(Plain-text document sources)
════════

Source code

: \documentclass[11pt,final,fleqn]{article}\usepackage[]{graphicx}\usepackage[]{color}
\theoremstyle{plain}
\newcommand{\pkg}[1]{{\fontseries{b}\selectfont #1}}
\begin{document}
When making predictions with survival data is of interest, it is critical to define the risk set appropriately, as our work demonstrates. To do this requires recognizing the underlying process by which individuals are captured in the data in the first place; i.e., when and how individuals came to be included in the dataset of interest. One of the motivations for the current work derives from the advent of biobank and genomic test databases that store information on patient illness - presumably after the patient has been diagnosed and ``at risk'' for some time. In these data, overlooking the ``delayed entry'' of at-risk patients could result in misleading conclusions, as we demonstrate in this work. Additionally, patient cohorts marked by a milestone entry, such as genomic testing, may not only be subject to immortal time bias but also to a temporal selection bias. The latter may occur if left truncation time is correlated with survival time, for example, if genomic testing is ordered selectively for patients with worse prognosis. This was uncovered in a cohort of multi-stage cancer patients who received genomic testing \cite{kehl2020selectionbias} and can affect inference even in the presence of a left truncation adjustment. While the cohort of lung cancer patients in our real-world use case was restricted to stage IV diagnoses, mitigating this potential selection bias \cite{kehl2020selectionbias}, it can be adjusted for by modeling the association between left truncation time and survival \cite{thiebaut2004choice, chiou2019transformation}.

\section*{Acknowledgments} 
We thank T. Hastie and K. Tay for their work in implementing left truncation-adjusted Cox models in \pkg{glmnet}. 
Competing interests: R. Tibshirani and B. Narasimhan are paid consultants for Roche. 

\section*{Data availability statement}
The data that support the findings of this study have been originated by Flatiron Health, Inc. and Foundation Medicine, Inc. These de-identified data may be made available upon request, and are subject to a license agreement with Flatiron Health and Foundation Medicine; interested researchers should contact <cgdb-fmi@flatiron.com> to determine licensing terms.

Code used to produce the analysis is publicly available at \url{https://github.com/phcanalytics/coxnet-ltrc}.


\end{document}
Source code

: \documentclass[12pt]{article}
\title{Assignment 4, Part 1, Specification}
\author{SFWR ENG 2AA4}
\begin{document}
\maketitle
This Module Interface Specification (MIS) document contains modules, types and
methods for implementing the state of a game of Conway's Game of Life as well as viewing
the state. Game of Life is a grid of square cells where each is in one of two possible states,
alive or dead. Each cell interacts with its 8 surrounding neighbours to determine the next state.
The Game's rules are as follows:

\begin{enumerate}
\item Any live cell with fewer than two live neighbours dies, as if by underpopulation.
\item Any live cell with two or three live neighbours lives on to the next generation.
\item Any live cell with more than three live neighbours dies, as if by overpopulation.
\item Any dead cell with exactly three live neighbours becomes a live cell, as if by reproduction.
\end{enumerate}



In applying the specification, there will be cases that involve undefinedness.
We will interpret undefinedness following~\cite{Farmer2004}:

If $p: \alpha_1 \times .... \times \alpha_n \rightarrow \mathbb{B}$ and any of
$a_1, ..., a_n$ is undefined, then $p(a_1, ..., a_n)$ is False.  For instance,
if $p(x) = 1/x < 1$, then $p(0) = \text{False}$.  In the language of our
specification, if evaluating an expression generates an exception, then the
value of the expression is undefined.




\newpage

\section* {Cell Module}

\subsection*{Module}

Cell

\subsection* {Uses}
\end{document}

════════

• What is being asked
The required result is an exact repetition of the lines from the one containing "the next generation." through the last line of the data.

• Output for this exercise
\item Any live cell with two or three live neighbours lives on to the next generation.
\item Any live cell with more than three live neighbours dies, as if by overpopulation.
\item Any dead cell with exactly three live neighbours becomes a live cell, as if by reproduction.
\end{enumerate}



In applying the specification, there will be cases that involve undefinedness.
We will interpret undefinedness following~\cite{Farmer2004}:

If $p: \alpha_1 \times .... \times \alpha_n \rightarrow \mathbb{B}$ and any of
$a_1, ..., a_n$ is undefined, then $p(a_1, ..., a_n)$ is False.  For instance,
if $p(x) = 1/x < 1$, then $p(0) = \text{False}$.  In the language of our
specification, if evaluating an expression generates an exception, then the
value of the expression is undefined.




\newpage

\section* {Cell Module}

\subsection*{Module}

Cell

\subsection* {Uses}
\end{document}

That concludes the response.